Copy the data precisely, character for character, and leave out every picture.

━━━━━━

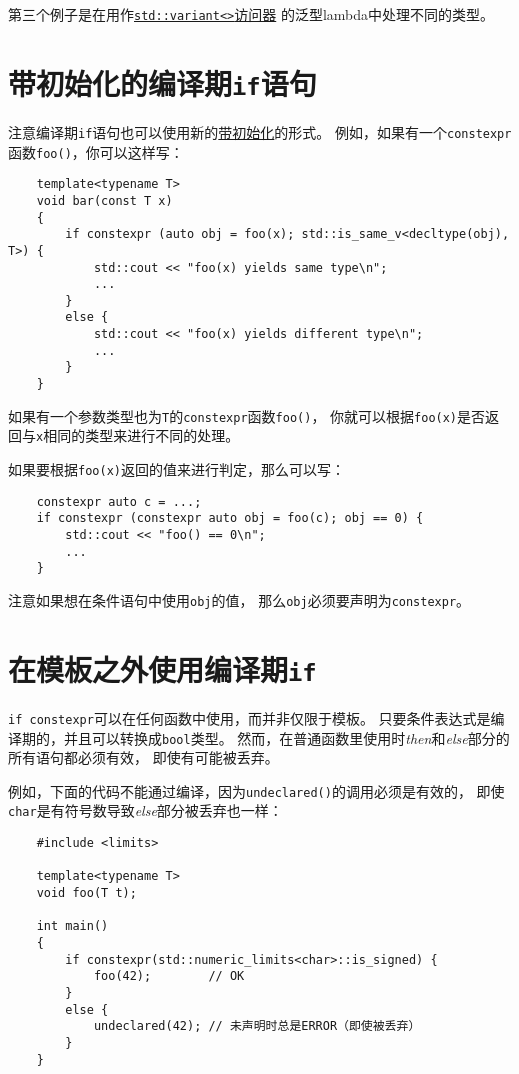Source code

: 第三个例子是在用作\hyperref[ch16.3.3.2]{\texttt{std::variant<>}访问器}
的泛型lambda中处理不同的类型。

\section{带初始化的编译期\texttt{if}语句}
注意编译期\texttt{if}语句也可以使用新的\hyperref[ch2]{带初始化}的形式。
例如，如果有一个\texttt{constexpr}函数\texttt{foo()}，你可以这样写：
\begin{lstlisting}
    template<typename T>
    void bar(const T x)
    {
        if constexpr (auto obj = foo(x); std::is_same_v<decltype(obj), T>) {
            std::cout << "foo(x) yields same type\n";
            ...
        }
        else {
            std::cout << "foo(x) yields different type\n";
            ...
        }
    }
\end{lstlisting}
如果有一个参数类型也为\texttt{T}的\texttt{constexpr}函数\texttt{foo()}，
你就可以根据\texttt{foo(x)}是否返回与\texttt{x}相同的类型来进行不同的处理。

如果要根据\texttt{foo(x)}返回的值来进行判定，那么可以写：
\begin{lstlisting}
    constexpr auto c = ...;
    if constexpr (constexpr auto obj = foo(c); obj == 0) {
        std::cout << "foo() == 0\n";
        ...
    }
\end{lstlisting}
注意如果想在条件语句中使用\texttt{obj}的值，
那么\texttt{obj}必须要声明为\texttt{constexpr}。

\section{在模板之外使用编译期\texttt{if}}
\texttt{if constexpr}可以在任何函数中使用，而并非仅限于模板。
只要条件表达式是编译期的，并且可以转换成\texttt{bool}类型。
然而，在普通函数里使用时\emph{then}和\emph{else}部分的所有语句都必须有效，
即使有可能被丢弃。

例如，下面的代码不能通过编译，因为\texttt{undeclared()}的调用必须是有效的，
即使\texttt{char}是有符号数导致\emph{else}部分被丢弃也一样：
\begin{lstlisting}
    #include <limits>

    template<typename T>
    void foo(T t);

    int main()
    {
        if constexpr(std::numeric_limits<char>::is_signed) {
            foo(42);        // OK
        }
        else {
            undeclared(42); // 未声明时总是ERROR（即使被丢弃）
        }
    }
\end{lstlisting}

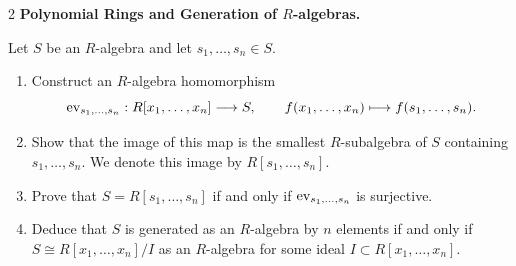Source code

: \documentclass[Notebook.tex]{subfiles}
\begin{document}
\begin{problem}{2}
    \textbf{Polynomial Rings and Generation of $R$-algebras.} 
    
    Let $S$ be an $R$-algebra and let $s_1,\ldots,s_n\in S$.
    \begin{enumerate}
        \item Construct an $R$-algebra homomorphism
        \[
        \ev_{s_1,\ldots,s_n}:R[x_1,\ldots,x_n]\longrightarrow S,
        \qquad
        f(x_1,\ldots,x_n)\longmapsto f(s_1,\ldots,s_n).
        \]
        \item Show that the image of this map is the smallest $R$-subalgebra of $S$ containing $s_1,\ldots,s_n$. We denote this image by $R[s_1,\ldots,s_n]$.
        \item Prove that $S=R[s_1,\ldots,s_n]$ if and only if $\ev_{s_1,\ldots,s_n}$ is surjective.
        \item Deduce that $S$ is generated as an $R$-algebra by $n$ elements if and only if $S\cong R[x_1,\ldots,x_n]/I$ as an $R$-algebra for some ideal $I \subset R[x_{1},\ldots,x_{n}]$.
    \end{enumerate}
\end{problem}
\end{document}
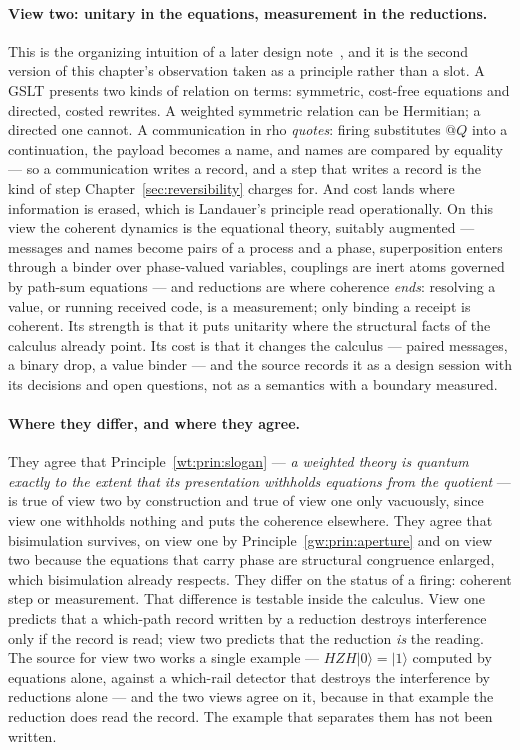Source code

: \paragraph{View two: unitary in the equations, measurement in the reductions.}
This is the organizing intuition of a later design note~\cite{UnitaryEq},
and it is the second version of this chapter's observation taken as a
principle rather than a slot.  A GSLT presents two kinds of relation on
terms: symmetric, cost-free equations and directed, costed rewrites.  A
weighted symmetric relation can be Hermitian; a directed one cannot.  A
communication in rho \emph{quotes}: firing substitutes $@Q$ into a
continuation, the payload becomes a name, and names are compared by
equality --- so a communication writes a record, and a step that writes a
record is the kind of step Chapter~\ref{sec:reversibility} charges for.
And cost lands where information is erased, which is Landauer's principle
read operationally.  On this view the coherent dynamics is the equational
theory, suitably augmented --- messages and names become pairs of a process
and a phase, superposition enters through a binder over phase-valued
variables, couplings are inert atoms governed by path-sum equations --- and
reductions are where coherence \emph{ends}: resolving a value, or running
received code, is a measurement; only binding a receipt is coherent.  Its
strength is that it puts unitarity where the structural facts of the
calculus already point.  Its cost is that it changes the calculus ---
paired messages, a binary drop, a value binder --- and the source records it
as a design session with its decisions and open questions, not as a
semantics with a boundary measured.

\paragraph{Where they differ, and where they agree.}
They agree that Principle~\ref{wt:prin:slogan} --- \emph{a weighted theory
is quantum exactly to the extent that its presentation withholds equations
from the quotient} --- is true of view two by construction and true of view
one only vacuously, since view one withholds nothing and puts the coherence
elsewhere.  They agree that bisimulation survives, on view one by
Principle~\ref{gw:prin:aperture} and on view two because the equations that
carry phase are structural congruence enlarged, which bisimulation already
respects.  They differ on the status of a firing: coherent step or
measurement.  That difference is testable inside the calculus.  View one
predicts that a which-path record written by a reduction destroys
interference only if the record is read; view two predicts that the
reduction \emph{is} the reading.  The source for view two works a single
example --- $HZH\lvert 0\rangle = \lvert 1\rangle$ computed by equations
alone, against a which-rail detector that destroys the interference by
reductions alone --- and the two views agree on it, because in that example
the reduction does read the record.  The example that separates them has
not been written.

━━━━━━

**RESULT**
Source code

: 第三个例子是在用作\hyperref[ch16.3.3.2]{\texttt{std::variant<>}访问器}
的泛型lambda中处理不同的类型。

\section{带初始化的编译期\texttt{if}语句}
注意编译期\texttt{if}语句也可以使用新的\hyperref[ch2]{带初始化}的形式。
例如，如果有一个\texttt{constexpr}函数\texttt{foo()}，你可以这样写：
\begin{lstlisting}
    template<typename T>
    void bar(const T x)
    {
        if constexpr (auto obj = foo(x); std::is_same_v<decltype(obj), T>) {
            std::cout << "foo(x) yields same type\n";
            ...
        }
        else {
            std::cout << "foo(x) yields different type\n";
            ...
        }
    }
\end{lstlisting}
如果有一个参数类型也为\texttt{T}的\texttt{constexpr}函数\texttt{foo()}，
你就可以根据\texttt{foo(x)}是否返回与\texttt{x}相同的类型来进行不同的处理。

如果要根据\texttt{foo(x)}返回的值来进行判定，那么可以写：
\begin{lstlisting}
    constexpr auto c = ...;
    if constexpr (constexpr auto obj = foo(c); obj == 0) {
        std::cout << "foo() == 0\n";
        ...
    }
\end{lstlisting}
注意如果想在条件语句中使用\texttt{obj}的值，
那么\texttt{obj}必须要声明为\texttt{constexpr}。

\section{在模板之外使用编译期\texttt{if}}
\texttt{if constexpr}可以在任何函数中使用，而并非仅限于模板。
只要条件表达式是编译期的，并且可以转换成\texttt{bool}类型。
然而，在普通函数里使用时\emph{then}和\emph{else}部分的所有语句都必须有效，
即使有可能被丢弃。

例如，下面的代码不能通过编译，因为\texttt{undeclared()}的调用必须是有效的，
即使\texttt{char}是有符号数导致\emph{else}部分被丢弃也一样：
\begin{lstlisting}
    #include <limits>

    template<typename T>
    void foo(T t);

    int main()
    {
        if constexpr(std::numeric_limits<char>::is_signed) {
            foo(42);        // OK
        }
        else {
            undeclared(42); // 未声明时总是ERROR（即使被丢弃）
        }
    }
\end{lstlisting}

Source code

: \documentclass[Notebook.tex]{subfiles}
\begin{document}
\begin{problem}{2}
    \textbf{Polynomial Rings and Generation of $R$-algebras.} 
    
    Let $S$ be an $R$-algebra and let $s_1,\ldots,s_n\in S$.
    \begin{enumerate}
        \item Construct an $R$-algebra homomorphism
        \[
        \ev_{s_1,\ldots,s_n}:R[x_1,\ldots,x_n]\longrightarrow S,
        \qquad
        f(x_1,\ldots,x_n)\longmapsto f(s_1,\ldots,s_n).
        \]
        \item Show that the image of this map is the smallest $R$-subalgebra of $S$ containing $s_1,\ldots,s_n$. We denote this image by $R[s_1,\ldots,s_n]$.
        \item Prove that $S=R[s_1,\ldots,s_n]$ if and only if $\ev_{s_1,\ldots,s_n}$ is surjective.
        \item Deduce that $S$ is generated as an $R$-algebra by $n$ elements if and only if $S\cong R[x_1,\ldots,x_n]/I$ as an $R$-algebra for some ideal $I \subset R[x_{1},\ldots,x_{n}]$.
    \end{enumerate}
\end{problem}
\end{document}
Source code

: \paragraph{View two: unitary in the equations, measurement in the reductions.}
This is the organizing intuition of a later design note~\cite{UnitaryEq},
and it is the second version of this chapter's observation taken as a
principle rather than a slot.  A GSLT presents two kinds of relation on
terms: symmetric, cost-free equations and directed, costed rewrites.  A
weighted symmetric relation can be Hermitian; a directed one cannot.  A
communication in rho \emph{quotes}: firing substitutes $@Q$ into a
continuation, the payload becomes a name, and names are compared by
equality --- so a communication writes a record, and a step that writes a
record is the kind of step Chapter~\ref{sec:reversibility} charges for.
And cost lands where information is erased, which is Landauer's principle
read operationally.  On this view the coherent dynamics is the equational
theory, suitably augmented --- messages and names become pairs of a process
and a phase, superposition enters through a binder over phase-valued
variables, couplings are inert atoms governed by path-sum equations --- and
reductions are where coherence \emph{ends}: resolving a value, or running
received code, is a measurement; only binding a receipt is coherent.  Its
strength is that it puts unitarity where the structural facts of the
calculus already point.  Its cost is that it changes the calculus ---
paired messages, a binary drop, a value binder --- and the source records it
as a design session with its decisions and open questions, not as a
semantics with a boundary measured.

\paragraph{Where they differ, and where they agree.}
They agree that Principle~\ref{wt:prin:slogan} --- \emph{a weighted theory
is quantum exactly to the extent that its presentation withholds equations
from the quotient} --- is true of view two by construction and true of view
one only vacuously, since view one withholds nothing and puts the coherence
elsewhere.  They agree that bisimulation survives, on view one by
Principle~\ref{gw:prin:aperture} and on view two because the equations that
carry phase are structural congruence enlarged, which bisimulation already
respects.  They differ on the status of a firing: coherent step or
measurement.  That difference is testable inside the calculus.  View one
predicts that a which-path record written by a reduction destroys
interference only if the record is read; view two predicts that the
reduction \emph{is} the reading.  The source for view two works a single
example --- $HZH\lvert 0\rangle = \lvert 1\rangle$ computed by equations
alone, against a which-rail detector that destroys the interference by
reductions alone --- and the two views agree on it, because in that example
the reduction does read the record.  The example that separates them has
not been written.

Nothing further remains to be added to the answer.